To combat this issue, we also added some rules to govern how many nodes are shown for each crawl depth (level).
For example, these are the rules used most of the time:
- Show all URLs at depth 0
- Show all children URLs at depth 1
- Show up to 50 children URLs at depths 2, 3, 4 and 5
- Show up to 10 children URLs at depths 6-10
- Show 1 child URL at depth 10+
There are slightly different rules used when the node count increases over 10,000 and 20,000, such that less nodes are shown.
What do the colours and sizes of the nodes mean?
Both the colour and the size of each node reflects the crawl depth (level) of the URL in the website crawl.
So the big green node is Depth 0 (the homepage), the lighter green nodes are Depth 1 (URLs linked from the homepage), and so on and so forth.
What does the distance between nodes mean?
The distance between nodes (i.e the length of the lines) does not signify anything.
Some lines are bigger than others simply as a means to arrange the content of the graph and fit it all in.
Why does my Crawl Map have very few nodes?
This can happen for a number of reasons, normally due to the technical setup of the website in question.
Crawl Maps only include indexable URLs, so if you have a canonicalized homepage you can end up with an empty Crawl Map. Similarly, if you have lots of nofollow or canonicalized URLs linked from the homepage, the mapping of the Crawl Map may be stunted.
If you think your Crawl Map is missing major chunks of your website, then you can typically find the answer by looking at how canonicals are used across the site (see the Indexability report).
Is a Crawl Map a visualization of my sitemap?
No. It is a visualization of the crawl carried about by Sitebulb.
Sitebulb uses a breadth-first search (BFS) method in order to crawl your website. This means that when it crawls your homepage (depth 0), it finds all the links and adds these to the crawl scheduler. All of these pages will be depth 1, as they are linked directly from the homepage. Sitebulb will crawl each of these depth 1 pages, and extract all of their links (to depth 2 pages), completing all depth 1 pages first before moving on to the depth 2 pages.
It is this process that is mapped by a Crawl Map, so it can be considered a representation of your site architecture, but it is not a sitemap.
Do you have a glossary of terms for the overlay?

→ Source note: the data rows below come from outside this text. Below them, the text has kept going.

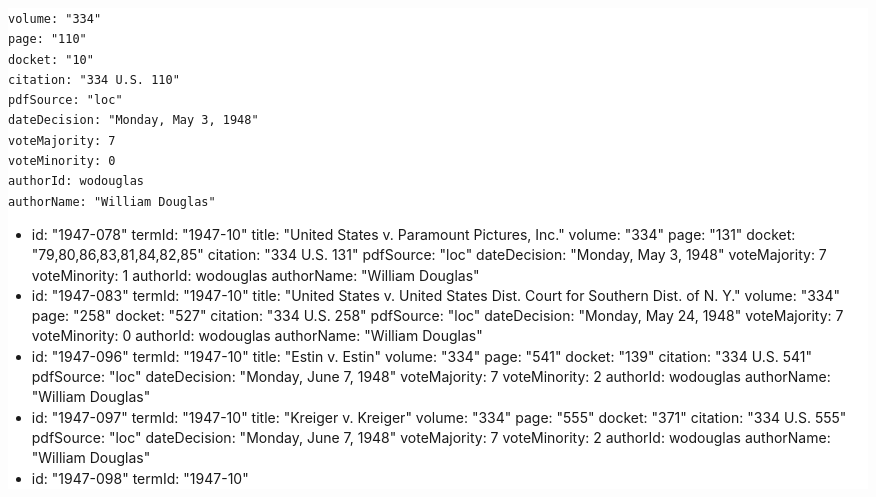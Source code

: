    volume: "334"
    page: "110"
    docket: "10"
    citation: "334 U.S. 110"
    pdfSource: "loc"
    dateDecision: "Monday, May 3, 1948"
    voteMajority: 7
    voteMinority: 0
    authorId: wodouglas
    authorName: "William Douglas"
  - id: "1947-078"
    termId: "1947-10"
    title: "United States v. Paramount Pictures, Inc."
    volume: "334"
    page: "131"
    docket: "79,80,86,83,81,84,82,85"
    citation: "334 U.S. 131"
    pdfSource: "loc"
    dateDecision: "Monday, May 3, 1948"
    voteMajority: 7
    voteMinority: 1
    authorId: wodouglas
    authorName: "William Douglas"
  - id: "1947-083"
    termId: "1947-10"
    title: "United States v. United States Dist. Court for Southern Dist. of N. Y."
    volume: "334"
    page: "258"
    docket: "527"
    citation: "334 U.S. 258"
    pdfSource: "loc"
    dateDecision: "Monday, May 24, 1948"
    voteMajority: 7
    voteMinority: 0
    authorId: wodouglas
    authorName: "William Douglas"
  - id: "1947-096"
    termId: "1947-10"
    title: "Estin v. Estin"
    volume: "334"
    page: "541"
    docket: "139"
    citation: "334 U.S. 541"
    pdfSource: "loc"
    dateDecision: "Monday, June 7, 1948"
    voteMajority: 7
    voteMinority: 2
    authorId: wodouglas
    authorName: "William Douglas"
  - id: "1947-097"
    termId: "1947-10"
    title: "Kreiger v. Kreiger"
    volume: "334"
    page: "555"
    docket: "371"
    citation: "334 U.S. 555"
    pdfSource: "loc"
    dateDecision: "Monday, June 7, 1948"
    voteMajority: 7
    voteMinority: 2
    authorId: wodouglas
    authorName: "William Douglas"
  - id: "1947-098"
    termId: "1947-10"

Sure! You'll find it below. First, here's a quick shot to remind you of the data we display:
- URL: The URL which the node represents.
- Title: The page title of the URL in question.
- URL Crawl Depth: The minimum number of clicks from the homepage that are required to reach the URL in question.
- First Found On: The 'source' URL, which was the first page Sitebulb encountered while crawling that linked to the URL in question.
- Link Equity Score: The Link Equity Score of the URL in question, which is a value out of 10 that is equivalent to an internal PageRank score. Pages with more links from other authority pages on the site will have higher Link Equity Score.
- Unique Followed Links: The total number of unique internal URLs which contain at least one followed link to the URL in question.
- Followed Links: The total number of followed links to the URL in question, from other internal URLs on the website. In this instance, 3 different pages link to the page, a total of 5 times (so some pages contain more than one link to this page).
- Links from: The percentage of all internal pages which link to the URL in question. In this case there are 181 total pages, and only 3 link to this URL. (3/181)*100=1.66, which rounds up to 2%.
- Children URLs: The number of direct 'children' URLs which are 'owned' by the URL in question. A given URL is designated as a 'child' if the 'parent' page is the first one to link to it, as discovered by Sitebulb during the crawl. If a URL does have children, you should see nodes spurring off it in the Crawl Map.